Work task – Give an exact copy of the data that follows.

Data records –
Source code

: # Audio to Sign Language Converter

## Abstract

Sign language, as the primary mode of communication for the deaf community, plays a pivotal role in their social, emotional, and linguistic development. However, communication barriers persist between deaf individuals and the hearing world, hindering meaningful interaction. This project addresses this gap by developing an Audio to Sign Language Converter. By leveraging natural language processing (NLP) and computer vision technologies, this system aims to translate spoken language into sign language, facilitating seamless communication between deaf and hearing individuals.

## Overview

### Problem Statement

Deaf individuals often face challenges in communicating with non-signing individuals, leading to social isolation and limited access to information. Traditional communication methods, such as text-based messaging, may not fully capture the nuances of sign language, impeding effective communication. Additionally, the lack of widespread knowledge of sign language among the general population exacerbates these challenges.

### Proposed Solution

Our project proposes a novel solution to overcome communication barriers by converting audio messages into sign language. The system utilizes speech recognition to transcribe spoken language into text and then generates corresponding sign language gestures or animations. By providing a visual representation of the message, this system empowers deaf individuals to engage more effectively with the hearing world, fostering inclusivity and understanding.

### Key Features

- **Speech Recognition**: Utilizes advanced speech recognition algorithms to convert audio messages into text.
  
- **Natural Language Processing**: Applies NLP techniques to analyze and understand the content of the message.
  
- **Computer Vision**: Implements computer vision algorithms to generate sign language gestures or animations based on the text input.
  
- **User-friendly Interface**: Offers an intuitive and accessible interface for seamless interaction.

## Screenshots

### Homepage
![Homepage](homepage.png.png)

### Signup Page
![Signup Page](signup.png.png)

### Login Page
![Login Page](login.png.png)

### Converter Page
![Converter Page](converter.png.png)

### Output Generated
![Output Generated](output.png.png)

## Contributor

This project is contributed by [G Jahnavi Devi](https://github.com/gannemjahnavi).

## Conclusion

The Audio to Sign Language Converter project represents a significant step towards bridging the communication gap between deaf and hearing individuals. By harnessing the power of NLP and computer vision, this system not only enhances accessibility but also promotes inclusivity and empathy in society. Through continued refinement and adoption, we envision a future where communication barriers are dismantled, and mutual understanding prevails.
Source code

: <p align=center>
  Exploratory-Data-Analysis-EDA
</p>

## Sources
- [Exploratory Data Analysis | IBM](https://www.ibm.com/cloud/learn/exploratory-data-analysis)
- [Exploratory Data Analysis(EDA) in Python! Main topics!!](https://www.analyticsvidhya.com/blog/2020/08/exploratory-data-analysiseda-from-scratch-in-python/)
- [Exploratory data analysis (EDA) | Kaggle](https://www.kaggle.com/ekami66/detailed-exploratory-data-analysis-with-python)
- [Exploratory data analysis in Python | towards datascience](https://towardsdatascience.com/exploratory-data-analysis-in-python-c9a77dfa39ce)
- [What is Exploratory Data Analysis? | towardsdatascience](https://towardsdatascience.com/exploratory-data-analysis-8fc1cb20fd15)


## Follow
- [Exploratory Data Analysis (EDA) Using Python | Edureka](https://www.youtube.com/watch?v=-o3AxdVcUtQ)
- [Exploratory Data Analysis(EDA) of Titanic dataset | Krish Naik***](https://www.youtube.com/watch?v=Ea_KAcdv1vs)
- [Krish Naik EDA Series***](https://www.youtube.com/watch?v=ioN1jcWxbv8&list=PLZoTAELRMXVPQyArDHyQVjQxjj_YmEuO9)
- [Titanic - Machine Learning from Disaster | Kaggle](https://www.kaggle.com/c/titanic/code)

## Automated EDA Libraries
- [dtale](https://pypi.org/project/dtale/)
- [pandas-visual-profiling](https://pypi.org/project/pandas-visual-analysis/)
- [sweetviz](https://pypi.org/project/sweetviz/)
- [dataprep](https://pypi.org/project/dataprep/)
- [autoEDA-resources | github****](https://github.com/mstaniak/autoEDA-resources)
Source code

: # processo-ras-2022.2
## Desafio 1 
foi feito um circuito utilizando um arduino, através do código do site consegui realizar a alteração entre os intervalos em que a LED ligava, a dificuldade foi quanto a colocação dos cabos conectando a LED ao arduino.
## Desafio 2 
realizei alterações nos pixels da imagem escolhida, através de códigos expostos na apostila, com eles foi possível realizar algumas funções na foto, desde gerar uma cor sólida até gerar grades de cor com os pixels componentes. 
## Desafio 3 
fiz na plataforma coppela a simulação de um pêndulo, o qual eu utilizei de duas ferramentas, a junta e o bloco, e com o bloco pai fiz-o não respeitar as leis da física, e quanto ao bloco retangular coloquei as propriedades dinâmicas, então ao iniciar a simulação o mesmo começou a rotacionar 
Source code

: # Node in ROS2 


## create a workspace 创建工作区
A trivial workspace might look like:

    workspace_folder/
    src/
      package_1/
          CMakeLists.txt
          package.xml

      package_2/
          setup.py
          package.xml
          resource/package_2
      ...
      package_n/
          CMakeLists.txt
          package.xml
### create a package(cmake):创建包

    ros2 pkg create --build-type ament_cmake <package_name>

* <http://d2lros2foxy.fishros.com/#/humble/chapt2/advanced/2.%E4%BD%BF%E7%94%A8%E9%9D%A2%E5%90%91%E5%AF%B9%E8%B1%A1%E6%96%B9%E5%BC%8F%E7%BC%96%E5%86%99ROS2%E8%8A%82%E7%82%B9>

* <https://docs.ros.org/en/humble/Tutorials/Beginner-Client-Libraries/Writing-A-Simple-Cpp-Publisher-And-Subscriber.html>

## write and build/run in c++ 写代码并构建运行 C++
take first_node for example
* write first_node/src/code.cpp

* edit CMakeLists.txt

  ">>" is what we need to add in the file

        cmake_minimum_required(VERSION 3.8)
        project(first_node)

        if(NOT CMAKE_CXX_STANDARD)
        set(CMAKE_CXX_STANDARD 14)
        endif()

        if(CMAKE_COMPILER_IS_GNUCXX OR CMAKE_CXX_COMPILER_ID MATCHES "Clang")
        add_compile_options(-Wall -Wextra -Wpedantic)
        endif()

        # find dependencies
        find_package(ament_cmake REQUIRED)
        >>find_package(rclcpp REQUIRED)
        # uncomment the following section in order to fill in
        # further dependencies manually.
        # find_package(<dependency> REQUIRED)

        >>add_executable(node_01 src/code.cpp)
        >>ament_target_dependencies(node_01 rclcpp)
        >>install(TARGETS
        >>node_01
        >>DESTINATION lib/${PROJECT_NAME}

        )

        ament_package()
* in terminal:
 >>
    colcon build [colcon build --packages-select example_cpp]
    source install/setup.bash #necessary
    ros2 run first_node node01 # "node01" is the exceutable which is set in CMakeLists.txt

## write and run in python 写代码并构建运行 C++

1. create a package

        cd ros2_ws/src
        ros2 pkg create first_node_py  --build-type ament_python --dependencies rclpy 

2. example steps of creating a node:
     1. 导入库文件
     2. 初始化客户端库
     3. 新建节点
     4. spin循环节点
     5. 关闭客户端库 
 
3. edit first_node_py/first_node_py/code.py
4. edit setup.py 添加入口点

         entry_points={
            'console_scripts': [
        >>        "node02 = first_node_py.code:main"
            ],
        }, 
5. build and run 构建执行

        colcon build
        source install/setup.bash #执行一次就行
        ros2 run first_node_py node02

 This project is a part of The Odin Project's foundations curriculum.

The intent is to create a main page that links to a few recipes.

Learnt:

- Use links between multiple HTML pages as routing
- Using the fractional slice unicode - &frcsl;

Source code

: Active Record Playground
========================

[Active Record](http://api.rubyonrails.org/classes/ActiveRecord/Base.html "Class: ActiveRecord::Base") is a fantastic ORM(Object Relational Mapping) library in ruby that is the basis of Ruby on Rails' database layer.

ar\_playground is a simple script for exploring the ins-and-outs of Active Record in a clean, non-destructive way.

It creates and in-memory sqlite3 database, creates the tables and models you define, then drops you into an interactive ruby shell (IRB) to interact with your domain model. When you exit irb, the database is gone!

Task answer –
Source code

: # Audio to Sign Language Converter

## Abstract

Sign language, as the primary mode of communication for the deaf community, plays a pivotal role in their social, emotional, and linguistic development. However, communication barriers persist between deaf individuals and the hearing world, hindering meaningful interaction. This project addresses this gap by developing an Audio to Sign Language Converter. By leveraging natural language processing (NLP) and computer vision technologies, this system aims to translate spoken language into sign language, facilitating seamless communication between deaf and hearing individuals.

## Overview

### Problem Statement

Deaf individuals often face challenges in communicating with non-signing individuals, leading to social isolation and limited access to information. Traditional communication methods, such as text-based messaging, may not fully capture the nuances of sign language, impeding effective communication. Additionally, the lack of widespread knowledge of sign language among the general population exacerbates these challenges.

### Proposed Solution

Our project proposes a novel solution to overcome communication barriers by converting audio messages into sign language. The system utilizes speech recognition to transcribe spoken language into text and then generates corresponding sign language gestures or animations. By providing a visual representation of the message, this system empowers deaf individuals to engage more effectively with the hearing world, fostering inclusivity and understanding.

### Key Features

- **Speech Recognition**: Utilizes advanced speech recognition algorithms to convert audio messages into text.
  
- **Natural Language Processing**: Applies NLP techniques to analyze and understand the content of the message.
  
- **Computer Vision**: Implements computer vision algorithms to generate sign language gestures or animations based on the text input.
  
- **User-friendly Interface**: Offers an intuitive and accessible interface for seamless interaction.

## Screenshots

### Homepage
![Homepage](homepage.png.png)

### Signup Page
![Signup Page](signup.png.png)

### Login Page
![Login Page](login.png.png)

### Converter Page
![Converter Page](converter.png.png)

### Output Generated
![Output Generated](output.png.png)

## Contributor

This project is contributed by [G Jahnavi Devi](https://github.com/gannemjahnavi).

## Conclusion

The Audio to Sign Language Converter project represents a significant step towards bridging the communication gap between deaf and hearing individuals. By harnessing the power of NLP and computer vision, this system not only enhances accessibility but also promotes inclusivity and empathy in society. Through continued refinement and adoption, we envision a future where communication barriers are dismantled, and mutual understanding prevails.
Source code

: <p align=center>
  Exploratory-Data-Analysis-EDA
</p>

## Sources
- [Exploratory Data Analysis | IBM](https://www.ibm.com/cloud/learn/exploratory-data-analysis)
- [Exploratory Data Analysis(EDA) in Python! Main topics!!](https://www.analyticsvidhya.com/blog/2020/08/exploratory-data-analysiseda-from-scratch-in-python/)
- [Exploratory data analysis (EDA) | Kaggle](https://www.kaggle.com/ekami66/detailed-exploratory-data-analysis-with-python)
- [Exploratory data analysis in Python | towards datascience](https://towardsdatascience.com/exploratory-data-analysis-in-python-c9a77dfa39ce)
- [What is Exploratory Data Analysis? | towardsdatascience](https://towardsdatascience.com/exploratory-data-analysis-8fc1cb20fd15)


## Follow
- [Exploratory Data Analysis (EDA) Using Python | Edureka](https://www.youtube.com/watch?v=-o3AxdVcUtQ)
- [Exploratory Data Analysis(EDA) of Titanic dataset | Krish Naik***](https://www.youtube.com/watch?v=Ea_KAcdv1vs)
- [Krish Naik EDA Series***](https://www.youtube.com/watch?v=ioN1jcWxbv8&list=PLZoTAELRMXVPQyArDHyQVjQxjj_YmEuO9)
- [Titanic - Machine Learning from Disaster | Kaggle](https://www.kaggle.com/c/titanic/code)

## Automated EDA Libraries
- [dtale](https://pypi.org/project/dtale/)
- [pandas-visual-profiling](https://pypi.org/project/pandas-visual-analysis/)
- [sweetviz](https://pypi.org/project/sweetviz/)
- [dataprep](https://pypi.org/project/dataprep/)
- [autoEDA-resources | github****](https://github.com/mstaniak/autoEDA-resources)
Source code

: # processo-ras-2022.2
## Desafio 1 
foi feito um circuito utilizando um arduino, através do código do site consegui realizar a alteração entre os intervalos em que a LED ligava, a dificuldade foi quanto a colocação dos cabos conectando a LED ao arduino.
## Desafio 2 
realizei alterações nos pixels da imagem escolhida, através de códigos expostos na apostila, com eles foi possível realizar algumas funções na foto, desde gerar uma cor sólida até gerar grades de cor com os pixels componentes. 
## Desafio 3 
fiz na plataforma coppela a simulação de um pêndulo, o qual eu utilizei de duas ferramentas, a junta e o bloco, e com o bloco pai fiz-o não respeitar as leis da física, e quanto ao bloco retangular coloquei as propriedades dinâmicas, então ao iniciar a simulação o mesmo começou a rotacionar 
Source code

: # Node in ROS2 


## create a workspace 创建工作区
A trivial workspace might look like:

    workspace_folder/
    src/
      package_1/
          CMakeLists.txt
          package.xml

      package_2/
          setup.py
          package.xml
          resource/package_2
      ...
      package_n/
          CMakeLists.txt
          package.xml
### create a package(cmake):创建包

    ros2 pkg create --build-type ament_cmake <package_name>

* <http://d2lros2foxy.fishros.com/#/humble/chapt2/advanced/2.%E4%BD%BF%E7%94%A8%E9%9D%A2%E5%90%91%E5%AF%B9%E8%B1%A1%E6%96%B9%E5%BC%8F%E7%BC%96%E5%86%99ROS2%E8%8A%82%E7%82%B9>

* <https://docs.ros.org/en/humble/Tutorials/Beginner-Client-Libraries/Writing-A-Simple-Cpp-Publisher-And-Subscriber.html>

## write and build/run in c++ 写代码并构建运行 C++
take first_node for example
* write first_node/src/code.cpp

* edit CMakeLists.txt

  ">>" is what we need to add in the file

        cmake_minimum_required(VERSION 3.8)
        project(first_node)

        if(NOT CMAKE_CXX_STANDARD)
        set(CMAKE_CXX_STANDARD 14)
        endif()

        if(CMAKE_COMPILER_IS_GNUCXX OR CMAKE_CXX_COMPILER_ID MATCHES "Clang")
        add_compile_options(-Wall -Wextra -Wpedantic)
        endif()

        # find dependencies
        find_package(ament_cmake REQUIRED)
        >>find_package(rclcpp REQUIRED)
        # uncomment the following section in order to fill in
        # further dependencies manually.
        # find_package(<dependency> REQUIRED)

        >>add_executable(node_01 src/code.cpp)
        >>ament_target_dependencies(node_01 rclcpp)
        >>install(TARGETS
        >>node_01
        >>DESTINATION lib/${PROJECT_NAME}

        )

        ament_package()
* in terminal:
 >>
    colcon build [colcon build --packages-select example_cpp]
    source install/setup.bash #necessary
    ros2 run first_node node01 # "node01" is the exceutable which is set in CMakeLists.txt

## write and run in python 写代码并构建运行 C++

1. create a package

        cd ros2_ws/src
        ros2 pkg create first_node_py  --build-type ament_python --dependencies rclpy 

2. example steps of creating a node:
     1. 导入库文件
     2. 初始化客户端库
     3. 新建节点
     4. spin循环节点
     5. 关闭客户端库 
 
3. edit first_node_py/first_node_py/code.py
4. edit setup.py 添加入口点

         entry_points={
            'console_scripts': [
        >>        "node02 = first_node_py.code:main"
            ],
        }, 
5. build and run 构建执行

        colcon build
        source install/setup.bash #执行一次就行
        ros2 run first_node_py node02

 This project is a part of The Odin Project's foundations curriculum.

The intent is to create a main page that links to a few recipes.

Learnt:

- Use links between multiple HTML pages as routing
- Using the fractional slice unicode - &frcsl;

Source code

: Active Record Playground
========================

[Active Record](http://api.rubyonrails.org/classes/ActiveRecord/Base.html "Class: ActiveRecord::Base") is a fantastic ORM(Object Relational Mapping) library in ruby that is the basis of Ruby on Rails' database layer.

ar\_playground is a simple script for exploring the ins-and-outs of Active Record in a clean, non-destructive way.

It creates and in-memory sqlite3 database, creates the tables and models you define, then drops you into an interactive ruby shell (IRB) to interact with your domain model. When you exit irb, the database is gone!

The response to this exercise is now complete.